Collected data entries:
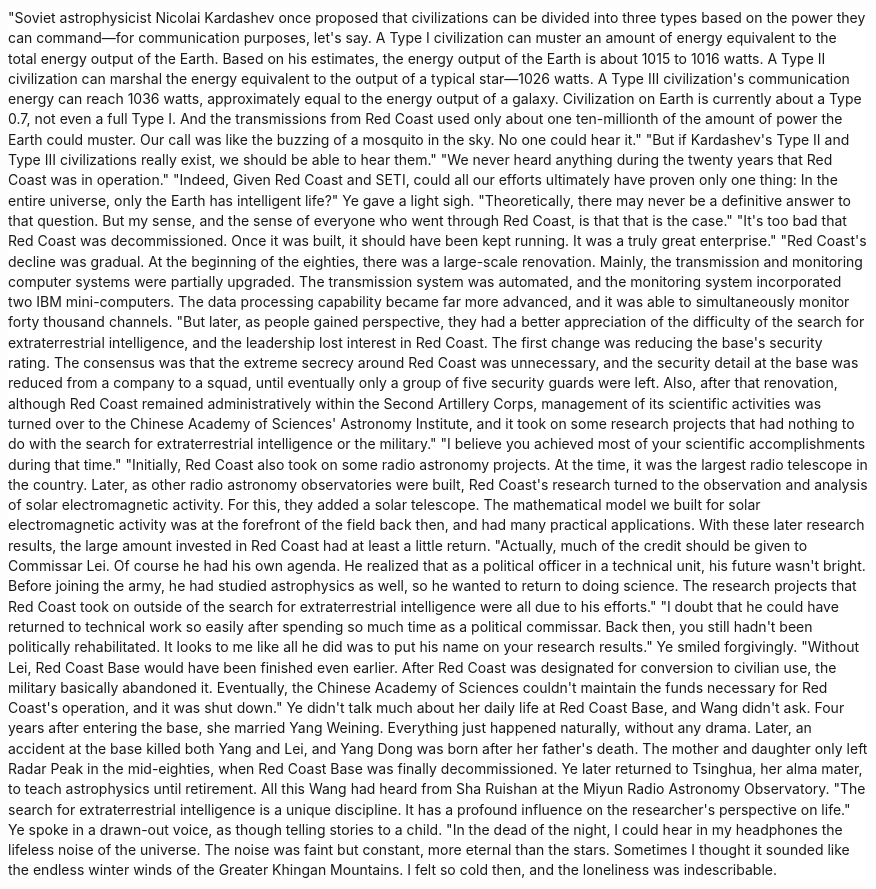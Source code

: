 "Soviet astrophysicist Nicolai Kardashev once proposed that civilizations can be divided into three types based on the power they can command—for communication purposes, let's say. A Type I civilization can muster an amount of energy equivalent to the total energy output of the Earth. Based on his estimates, the energy output of the Earth is about 1015 to 1016 watts. A Type II civilization can marshal the energy equivalent to the output of a typical star—1026 watts. A Type III civilization's communication energy can reach 1036 watts, approximately equal to the energy output of a galaxy. Civilization on Earth is currently about a Type 0.7, not even a full Type I. And the transmissions from Red Coast used only about one ten-millionth of the amount of power the Earth could muster. Our call was like the buzzing of a mosquito in the sky. No one could hear it."
"But if Kardashev's Type II and Type III civilizations really exist, we should be able to hear them."
"We never heard anything during the twenty years that Red Coast was in operation."
"Indeed, Given Red Coast and SETI, could all our efforts ultimately have proven only one thing: In the entire universe, only the Earth has intelligent life?"
Ye gave a light sigh. "Theoretically, there may never be a definitive answer to that question. But my sense, and the sense of everyone who went through Red Coast, is that that is the case."
"It's too bad that Red Coast was decommissioned. Once it was built, it should have been kept running. It was a truly great enterprise."
"Red Coast's decline was gradual. At the beginning of the eighties, there was a large-scale renovation. Mainly, the transmission and monitoring computer systems were partially upgraded. The transmission system was automated, and the monitoring system incorporated two IBM mini-computers. The data processing capability became far more advanced, and it was able to simultaneously monitor forty thousand channels.
"But later, as people gained perspective, they had a better appreciation of the difficulty of the search for extraterrestrial intelligence, and the leadership lost interest in Red Coast. The first change was reducing the base's security rating. The consensus was that the extreme secrecy around Red Coast was unnecessary, and the security detail at the base was reduced from a company to a squad, until eventually only a group of five security guards were left. Also, after that renovation, although Red
Coast remained administratively within the Second Artillery Corps, management of its scientific activities was turned over to the Chinese Academy of Sciences' Astronomy Institute, and it took on some research projects that had nothing to do with the search for extraterrestrial intelligence or the military."
"I believe you achieved most of your scientific accomplishments during that time."
"Initially, Red Coast also took on some radio astronomy projects. At the time, it was the largest radio telescope in the country. Later, as other radio astronomy observatories were built, Red Coast's research turned to the observation and analysis of solar electromagnetic activity. For this, they added a solar telescope. The mathematical model we built for solar electromagnetic activity was at the forefront of the field back then, and had many practical applications. With these later research results, the large amount invested in Red Coast had at least a little return.
"Actually, much of the credit should be given to Commissar Lei. Of course he had his own agenda. He realized that as a political officer in a technical unit, his future wasn't bright. Before joining the army, he had studied astrophysics as well, so he wanted to return to doing science. The research projects that Red Coast took on outside of the search for extraterrestrial intelligence were all due to his efforts."
"I doubt that he could have returned to technical work so easily after spending so much time as a political commissar. Back then, you still hadn't been politically rehabilitated. It looks to me like all he did was to put his name on your research results."
Ye smiled forgivingly. "Without Lei, Red Coast Base would have been finished even earlier. After Red Coast was designated for conversion to civilian use, the military basically abandoned it. Eventually, the Chinese Academy of Sciences couldn't maintain the funds necessary for Red Coast's operation, and it was shut down."
Ye didn't talk much about her daily life at Red Coast Base, and Wang didn't ask. Four years after entering the base, she married Yang Weining. Everything just happened naturally, without any drama. Later, an accident at the base killed both Yang and Lei, and Yang Dong was born after her father's death. The mother and daughter only left Radar Peak in the mid-eighties, when Red Coast Base was finally decommissioned. Ye later returned to Tsinghua, her alma mater, to teach astrophysics until retirement. All this Wang had heard from Sha Ruishan at the Miyun Radio Astronomy Observatory.
"The search for extraterrestrial intelligence is a unique discipline. It has a profound influence on the researcher's perspective on life." Ye spoke in a drawn-out voice, as though telling stories to a child. "In the dead of the night, I could hear in my headphones the lifeless noise of the universe. The noise was faint but constant, more eternal than the stars. Sometimes I thought it sounded like the endless winter winds of the Greater Khingan Mountains. I felt so cold then, and the loneliness was indescribable.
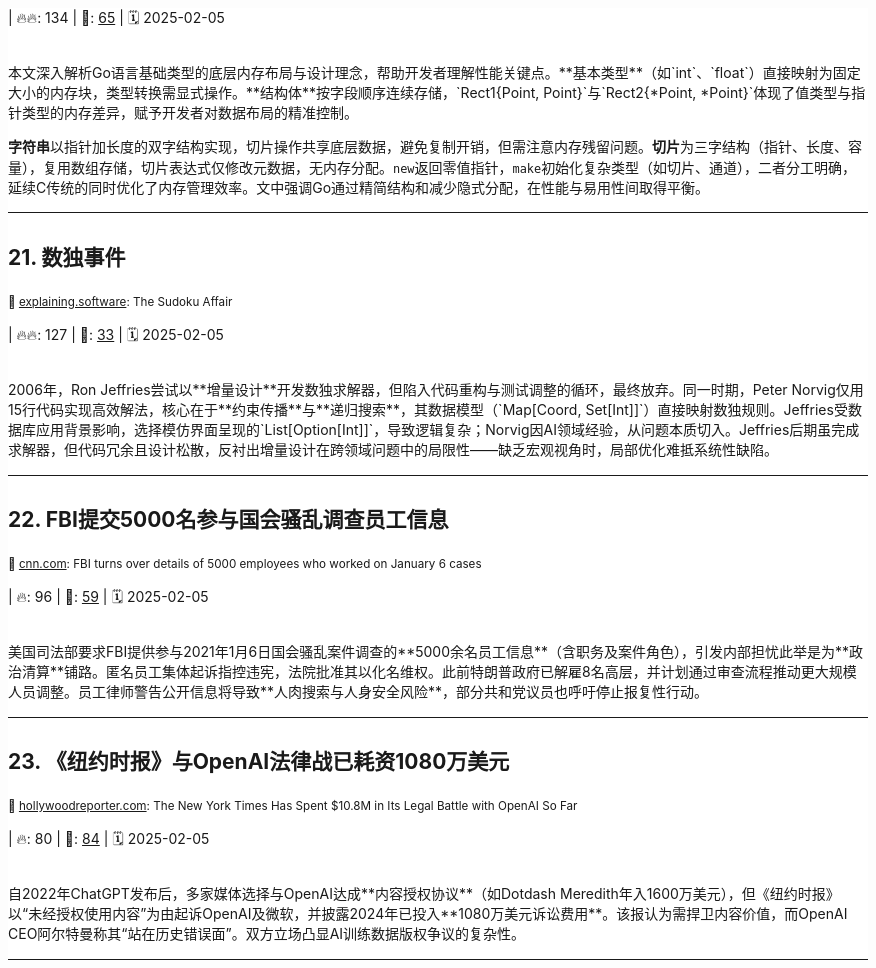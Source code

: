 
| 🔥🔥: 134 \| 💬: [65](https://news.ycombinator.com/item?id=42946232) \| 🗓️ 2025-02-05


<br />
本文深入解析Go语言基础类型的底层内存布局与设计理念，帮助开发者理解性能关键点。**基本类型**（如`int`、`float`）直接映射为固定大小的内存块，类型转换需显式操作。**结构体**按字段顺序连续存储，`Rect1{Point, Point}`与`Rect2{*Point, *Point}`体现了值类型与指针类型的内存差异，赋予开发者对数据布局的精准控制。  

**字符串**以指针加长度的双字结构实现，切片操作共享底层数据，避免复制开销，但需注意内存残留问题。**切片**为三字结构（指针、长度、容量），复用数组存储，切片表达式仅修改元数据，无内存分配。`new`返回零值指针，`make`初始化复杂类型（如切片、通道），二者分工明确，延续C传统的同时优化了内存管理效率。文中强调Go通过精简结构和减少隐式分配，在性能与易用性间取得平衡。

---

## <a name="21"></a>21. 数独事件 
<small>🔗 [explaining.software](https://explaining.software/archive/the-sudoku-affair/): The Sudoku Affair</small>


| 🔥🔥: 127 \| 💬: [33](https://news.ycombinator.com/item?id=42953168) \| 🗓️ 2025-02-05


<br />
2006年，Ron Jeffries尝试以**增量设计**开发数独求解器，但陷入代码重构与测试调整的循环，最终放弃。同一时期，Peter Norvig仅用15行代码实现高效解法，核心在于**约束传播**与**递归搜索**，其数据模型（`Map[Coord, Set[Int]]`）直接映射数独规则。Jeffries受数据库应用背景影响，选择模仿界面呈现的`List[Option[Int]]`，导致逻辑复杂；Norvig因AI领域经验，从问题本质切入。Jeffries后期虽完成求解器，但代码冗余且设计松散，反衬出增量设计在跨领域问题中的局限性——缺乏宏观视角时，局部优化难抵系统性缺陷。

---

## <a name="22"></a>22. FBI提交5000名参与国会骚乱调查员工信息 
<small>🔗 [cnn.com](https://www.cnn.com/2025/02/04/politics/fbi-employees-tuesday/index.html): FBI turns over details of 5000 employees who worked on January 6 cases</small>


| 🔥: 96 \| 💬: [59](https://news.ycombinator.com/item?id=42949784) \| 🗓️ 2025-02-05


<br />
美国司法部要求FBI提供参与2021年1月6日国会骚乱案件调查的**5000余名员工信息**（含职务及案件角色），引发内部担忧此举是为**政治清算**铺路。匿名员工集体起诉指控违宪，法院批准其以化名维权。此前特朗普政府已解雇8名高层，并计划通过审查流程推动更大规模人员调整。员工律师警告公开信息将导致**人肉搜索与人身安全风险**，部分共和党议员也呼吁停止报复性行动。

---

## <a name="23"></a>23. 《纽约时报》与OpenAI法律战已耗资1080万美元 
<small>🔗 [hollywoodreporter.com](https://www.hollywoodreporter.com/business/business-news/new-york-times-legal-battle-openai-1236127637/): The New York Times Has Spent $10.8M in Its Legal Battle with OpenAI So Far</small>


| 🔥: 80 \| 💬: [84](https://news.ycombinator.com/item?id=42952306) \| 🗓️ 2025-02-05


<br />
自2022年ChatGPT发布后，多家媒体选择与OpenAI达成**内容授权协议**（如Dotdash Meredith年入1600万美元），但《纽约时报》以“未经授权使用内容”为由起诉OpenAI及微软，并披露2024年已投入**1080万美元诉讼费用**。该报认为需捍卫内容价值，而OpenAI CEO阿尔特曼称其“站在历史错误面”。双方立场凸显AI训练数据版权争议的复杂性。

---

**What the exercise asks**
Set down, exactly as they appear above, all lines from the one that has "Ye gave a light" down to the one that has "a little return.", including those two and no others.

**Task output**
Ye gave a light sigh. "Theoretically, there may never be a definitive answer to that question. But my sense, and the sense of everyone who went through Red Coast, is that that is the case."
"It's too bad that Red Coast was decommissioned. Once it was built, it should have been kept running. It was a truly great enterprise."
"Red Coast's decline was gradual. At the beginning of the eighties, there was a large-scale renovation. Mainly, the transmission and monitoring computer systems were partially upgraded. The transmission system was automated, and the monitoring system incorporated two IBM mini-computers. The data processing capability became far more advanced, and it was able to simultaneously monitor forty thousand channels.
"But later, as people gained perspective, they had a better appreciation of the difficulty of the search for extraterrestrial intelligence, and the leadership lost interest in Red Coast. The first change was reducing the base's security rating. The consensus was that the extreme secrecy around Red Coast was unnecessary, and the security detail at the base was reduced from a company to a squad, until eventually only a group of five security guards were left. Also, after that renovation, although Red
Coast remained administratively within the Second Artillery Corps, management of its scientific activities was turned over to the Chinese Academy of Sciences' Astronomy Institute, and it took on some research projects that had nothing to do with the search for extraterrestrial intelligence or the military."
"I believe you achieved most of your scientific accomplishments during that time."
"Initially, Red Coast also took on some radio astronomy projects. At the time, it was the largest radio telescope in the country. Later, as other radio astronomy observatories were built, Red Coast's research turned to the observation and analysis of solar electromagnetic activity. For this, they added a solar telescope. The mathematical model we built for solar electromagnetic activity was at the forefront of the field back then, and had many practical applications. With these later research results, the large amount invested in Red Coast had at least a little return.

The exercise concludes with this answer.